Media Components

Media surfaces are first-class citizens in WaterUI. The waterui_media crate provides declarative views for images (Photo), video playback (Video + VideoPlayer), Live Photos, and a unified Media enum that dynamically chooses the right renderer. This chapter explores the API from basic usage through advanced configuration.

Photos: Static Images with Placeholders

use waterui::prelude::*;
use waterui::components::media::Photo;

pub fn cover_image() -> impl View {
    Photo::new("https://assets.waterui.dev/cover.png")
        .placeholder(text("Loading…"))
}

Key features:

  • Photo::new accepts anything convertible into waterui_media::Url (web URLs, file://, etc.).
  • .placeholder(view) renders while the backend fetches the asset.
  • .on_failure(view) handles network errors gracefully.
  • You can compose standard modifiers (.padding(), .frame(...), .background(...)) around the Photo like any other view.

Video Playback

Video represents a source, while VideoPlayer renders controls. Create one Video per asset and reuse it if multiple players should point at the same file.

use waterui::prelude::*;
use waterui::components::media::{Video, VideoPlayer};
use waterui::reactive::binding;

pub fn trailer_player() -> impl View {
    let video = Video::new("https://media.waterui.dev/trailer.mp4");
    let muted = binding(false);

    vstack((
        VideoPlayer::new(video.clone()).muted(&muted),
        button("Toggle Mute").action_with(&muted, |state| state.toggle()),
    ))
}

Muting Model

  • VideoPlayer::muted(&Binding<bool>) maps a boolean binding onto the player’s internal volume.
  • VideoPlayer stores the pre-mute volume so toggling restores the last audible level.

Styling Considerations

The video chrome (play/pause controls) depends on the backend. SwiftUI renders native controls, whereas Web/Gtk4 use their respective toolkit widgets. Keep platform conventions in mind when layering overlays or gestures on top.

Live Photos

Apple’s Live Photos combine a still image and a short video clip. WaterUI packages the pair inside LivePhotoSource:

use waterui::prelude::*;
use waterui::components::media::{LivePhoto, LivePhotoSource};

pub fn vacation_memory() -> impl View {
    let source = LivePhotoSource::new(
        "IMG_1024.jpg".into(),
        "IMG_1024.mov".into(),
    );

    LivePhoto::new(source)
}

Backends that don’t support Live Photos fall back to the still image.

The Media Enum

When the media type is decided at runtime, wrap it in Media. Rendering becomes a single view binding instead of a large match statement.

use waterui::prelude::*;
use waterui::components::media::Media;
use waterui::reactive::binding;

pub fn dynamic_media() -> impl View {
    let media = binding(Media::Image("https://example.com/photo.png".into()));

    // Later you can switch to Media::Video or Media::LivePhoto and the UI updates automatically.
    media
}

Media implements View, so you can drop it directly into stacks, grids, or navigation views. To switch the content, update the binding—WaterUI rebuilds the appropriate concrete view.

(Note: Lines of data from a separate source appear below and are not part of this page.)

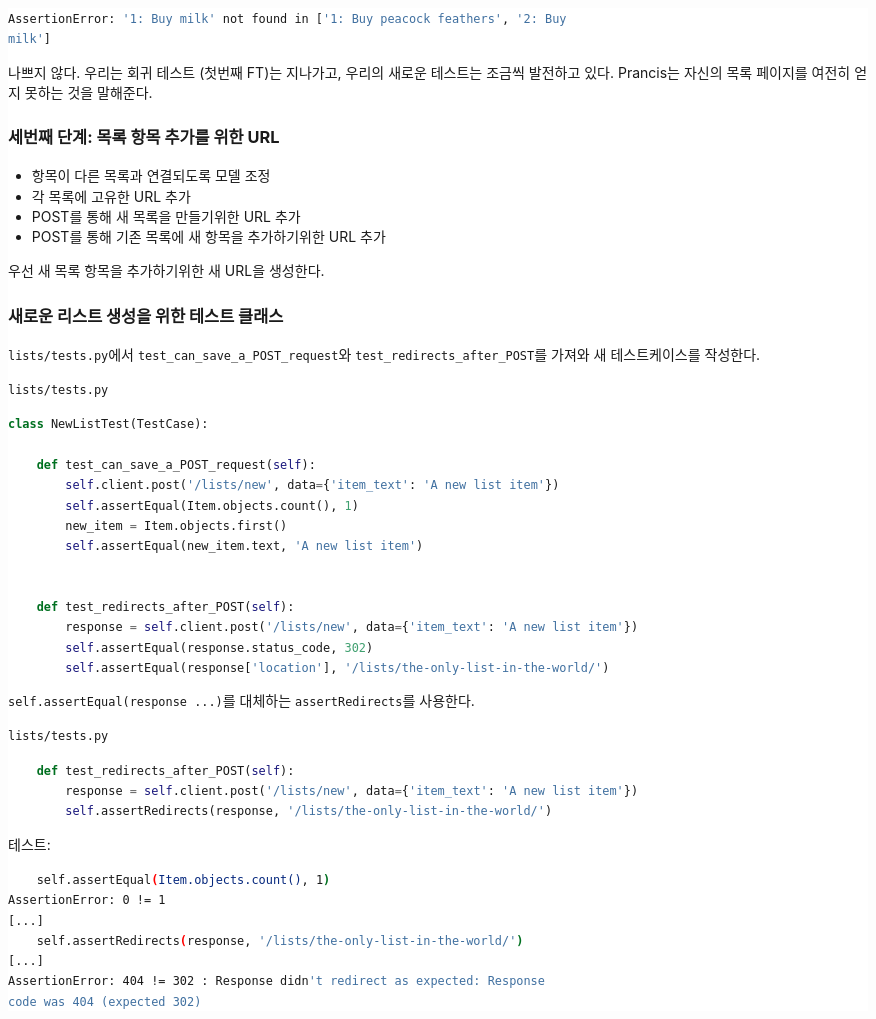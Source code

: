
 ```bash
AssertionError: '1: Buy milk' not found in ['1: Buy peacock feathers', '2: Buy
milk']
```

나쁘지 않다. 우리는 회귀 테스트 (첫번째 FT)는 지나가고, 우리의 새로운 테스트는 조금씩 발전하고 있다. Prancis는 자신의 목록 페이지를 여전히 얻지 못하는 것을 말해준다.

### 세번째 단계: 목록 항목 추가를 위한 URL

- 항목이 다른 목록과 연결되도록 모델 조정
- 각 목록에 고유한 URL 추가
- POST를 통해 새 목록을 만들기위한 URL 추가
- POST를 통해 기존 목록에 새 항목을 추가하기위한 URL 추가

우선 새 목록 항목을 추가하기위한 새 URL을 생성한다.

###  새로운 리스트 생성을 위한 테스트 클래스

`lists/tests.py`에서 `test_can_save_a_POST_request`와 `test_redirects_after_POST`를 가져와  새 테스트케이스를 작성한다.

`lists/tests.py`

```python
class NewListTest(TestCase):

    def test_can_save_a_POST_request(self):
        self.client.post('/lists/new', data={'item_text': 'A new list item'})
        self.assertEqual(Item.objects.count(), 1)
        new_item = Item.objects.first()
        self.assertEqual(new_item.text, 'A new list item')


    def test_redirects_after_POST(self):
        response = self.client.post('/lists/new', data={'item_text': 'A new list item'})
        self.assertEqual(response.status_code, 302)
        self.assertEqual(response['location'], '/lists/the-only-list-in-the-world/')
```



`self.assertEqual(response ...)`를 대체하는 `assertRedirects`를 사용한다.

`lists/tests.py`

```python
    def test_redirects_after_POST(self):
        response = self.client.post('/lists/new', data={'item_text': 'A new list item'})
        self.assertRedirects(response, '/lists/the-only-list-in-the-world/')
```

테스트:

```bash
    self.assertEqual(Item.objects.count(), 1)
AssertionError: 0 != 1
[...]
    self.assertRedirects(response, '/lists/the-only-list-in-the-world/')
[...]
AssertionError: 404 != 302 : Response didn't redirect as expected: Response
code was 404 (expected 302)
```
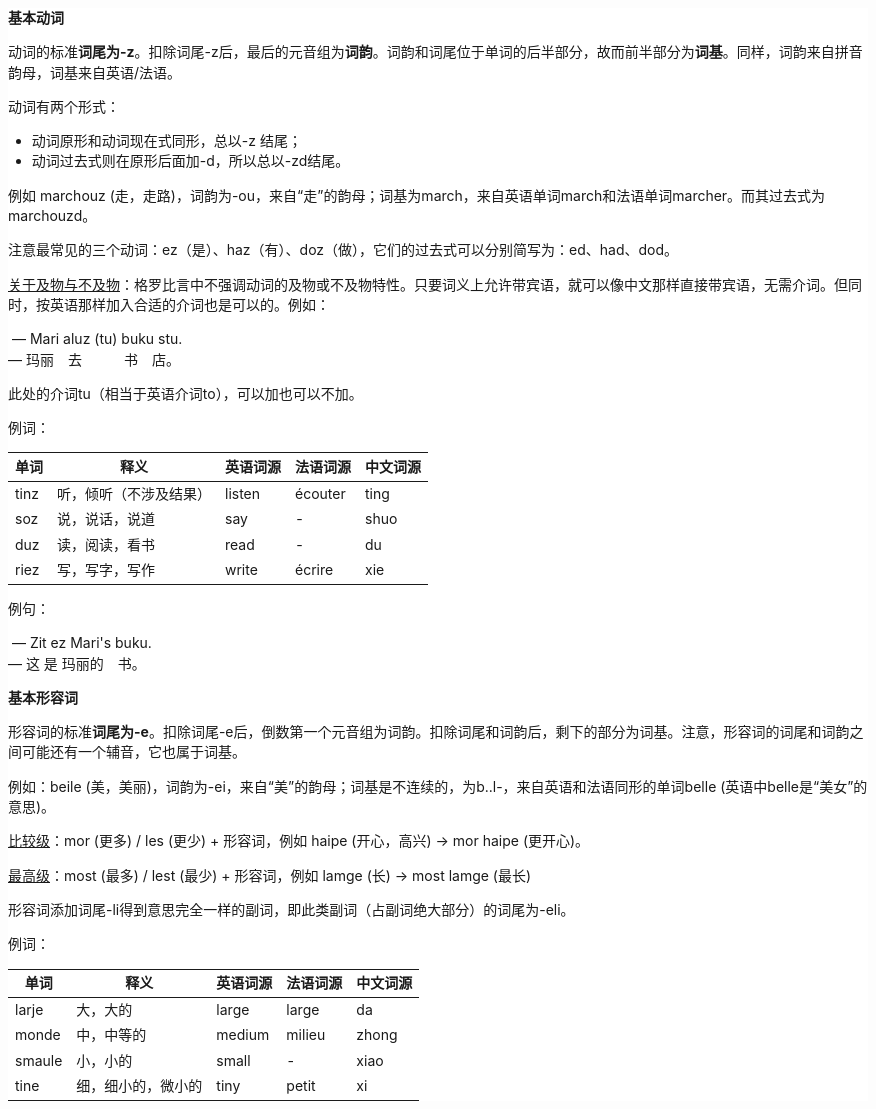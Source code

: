 **基本动词**

动词的标准**词尾为-z**。扣除词尾-z后，最后的元音组为**词韵**。词韵和词尾位于单词的后半部分，故而前半部分为**词基**。同样，词韵来自拼音韵母，词基来自英语/法语。

动词有两个形式：

* 动词原形和动词现在式同形，总以-z 结尾；
* 动词过去式则在原形后面加-d，所以总以-zd结尾。

例如 marchouz (走，走路)，词韵为-ou，来自“走”的韵母；词基为march，来自英语单词march和法语单词marcher。而其过去式为marchouzd。

注意最常见的三个动词：ez（是）、haz（有）、doz（做），它们的过去式可以分别简写为：ed、had、dod。

<u>关于及物与不及物</u>：格罗比言中不强调动词的及物或不及物特性。只要词义上允许带宾语，就可以像中文那样直接带宾语，无需介词。但同时，按英语那样加入合适的介词也是可以的。例如：

​	— Mari aluz (tu) buku stu.  
​	— 玛丽　去　　　书　店。

此处的介词tu（相当于英语介词to），可以加也可以不加。

例词：

| 单词 | 释义                   | 英语词源 | 法语词源 | 中文词源 |
| ---- | ---------------------- | -------- | -------- | -------- |
| tinz | 听，倾听（不涉及结果） | listen   | écouter  | ting     |
| soz  | 说，说话，说道         | say      | -        | shuo     |
| duz  | 读，阅读，看书         | read     | -        | du       |
| riez | 写，写字，写作         | write    | écrire   | xie      |

例句：

​	— Zit ez Mari's buku.  
​	— 这 是 玛丽的　书。

**基本形容词**

形容词的标准**词尾为-e**。扣除词尾-e后，倒数第一个元音组为词韵。扣除词尾和词韵后，剩下的部分为词基。注意，形容词的词尾和词韵之间可能还有一个辅音，它也属于词基。

例如：beile (美，美丽)，词韵为-ei，来自“美”的韵母；词基是不连续的，为b..l-，来自英语和法语同形的单词belle (英语中belle是“美女”的意思)。

<u>比较级</u>：mor (更多) / les (更少) + 形容词，例如 haipe (开心，高兴) → mor haipe (更开心)。

<u>最高级</u>：most (最多) / lest (最少) + 形容词，例如 lamge (长) → most lamge (最长)

形容词添加词尾-li得到意思完全一样的副词，即此类副词（占副词绝大部分）的词尾为-eli。

例词：

| 单词   | 释义               | 英语词源 | 法语词源 | 中文词源 |
| ------ | ------------------ | -------- | -------- | -------- |
| larje  | 大，大的           | large    | large    | da       |
| monde  | 中，中等的         | medium   | milieu   | zhong    |
| smaule | 小，小的           | small    | -        | xiao     |
| tine   | 细，细小的，微小的 | tiny     | petit    | xi       |

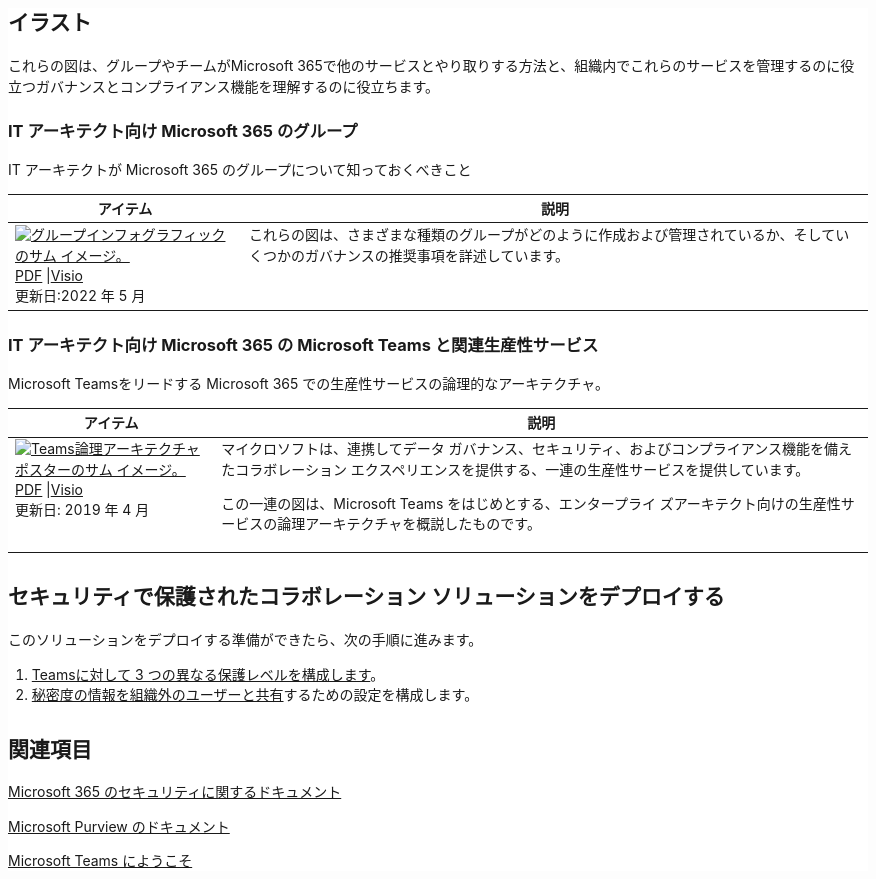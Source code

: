 ## <a name="illustrations"></a>イラスト

これらの図は、グループやチームがMicrosoft 365で他のサービスとやり取りする方法と、組織内でこれらのサービスを管理するのに役立つガバナンスとコンプライアンス機能を理解するのに役立ちます。

### <a name="groups-in-microsoft-365-for-it-architects"></a>IT アーキテクト向け Microsoft 365 のグループ

IT アーキテクトが Microsoft 365 のグループについて知っておくべきこと

|**アイテム**|**説明**|
|---|---|
|[![グループインフォグラフィックのサム イメージ。](../downloads/msft-m365-groups-architecture-thumb.png)](https://download.microsoft.com/download/6/3/0/6309218f-a169-4f2d-af4c-2fe49e30ba17/msft-m365-groups.pdf) <br/> [PDF](https://download.microsoft.com/download/6/3/0/6309218f-a169-4f2d-af4c-2fe49e30ba17/msft-m365-groups.pdf) \|[Visio](https://download.microsoft.com/download/6/3/0/6309218f-a169-4f2d-af4c-2fe49e30ba17/msft-m365-groups.vsdx) <br> 更新日:2022 年 5 月|これらの図は、さまざまな種類のグループがどのように作成および管理されているか、そしていくつかのガバナンスの推奨事項を詳述しています。|

### <a name="microsoft-teams-and-related-productivity-services-in-microsoft-365-for-it-architects"></a>IT アーキテクト向け Microsoft 365 の Microsoft Teams と関連生産性サービス

Microsoft Teamsをリードする Microsoft 365 での生産性サービスの論理的なアーキテクチャ。

|**アイテム**|**説明**|
|---|---|
|[![Teams論理アーキテクチャポスターのサム イメージ。](../downloads/msft-teams-logical-architecture-thumb.png)](https://github.com/MicrosoftDocs/microsoft-365-docs/raw/public/microsoft-365/downloads/msft-m365-teams-logical-architecture.pdf) <br/> [PDF](https://github.com/MicrosoftDocs/microsoft-365-docs/raw/public/microsoft-365/downloads/msft-m365-teams-logical-architecture.pdf) \|[Visio](https://github.com/MicrosoftDocs/OfficeDocs-Enterprise/raw/live/Enterprise/downloads/msft-m365-teams-logical-architecture.vsdx)  <br>更新日: 2019 年 4 月|マイクロソフトは、連携してデータ ガバナンス、セキュリティ、およびコンプライアンス機能を備えたコラボレーション エクスペリエンスを提供する、一連の生産性サービスを提供しています。 <p>この一連の図は、Microsoft Teams をはじめとする、エンタープライ ズアーキテクト向けの生産性サービスの論理アーキテクチャを概説したものです。|

## <a name="deploy-the-secure-collaboration-solution"></a>セキュリティで保護されたコラボレーション ソリューションをデプロイする

このソリューションをデプロイする準備ができたら、次の手順に進みます。

1. [Teamsに対して 3 つの異なる保護レベルを構成します](configure-teams-three-tiers-protection.md)。
2. [秘密度の情報を組織外のユーザーと共有](collaborate-with-people-outside-your-organization.md)するための設定を構成します。

## <a name="see-also"></a>関連項目

[Microsoft 365 のセキュリティに関するドキュメント](../security/index.yml)

[Microsoft Purview のドキュメント](../compliance/index.yml)

[Microsoft Teams にようこそ](/MicrosoftTeams/Teams-overview)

Media Picker (Feature Flag: media-picker)

Enable the crate feature in Cargo.toml:

[dependencies.waterui]
features = ["media-picker"]

Then present the picker:

use waterui::prelude::*;
use waterui::components::media::picker::{MediaFilter, MediaPicker, Selected};
use waterui::reactive::binding;

pub fn choose_photo() -> impl View {
    let selection = binding::<Selected>(Selected(0));

    MediaPicker::new()
        .filter(MediaFilter::Image)
        .selection(selection.clone())
}

The Selected binding stores an identifier. Use Selected::load() asynchronously (via task) to receive the actual Media item and pipe it into your view tree.

use waterui::components::media::Media;
use waterui::reactive::binding;
use waterui::task::task;

let gallery = binding(Vec::<Media>::new());

button("Import").action_with(&selection, move |selected| {
    let gallery = gallery.clone();
    task(async move {
        let media = selected.get().load().await;
        gallery.push(media);
    });
});

Best Practices

  • Defer heavy processing – Image decoding and video playback happen in the backend. Avoid blocking the UI thread; let the renderer stream data.
  • Provide fallbacks – Always set .placeholder so the UI communicates status during network hiccups (future versions of the component will expose explicit failure hooks).
  • Reuse sources – Clone Video/LivePhotoSource handles instead of recreating them in every recomposition.
  • Respect platform capabilities – Some backends may not implement Live Photos or media pickers yet. Feature-gate your UI or supply alternate paths.

With these components you can build media-heavy experiences—galleries, video players, immersive feeds—while keeping the code declarative and reactive.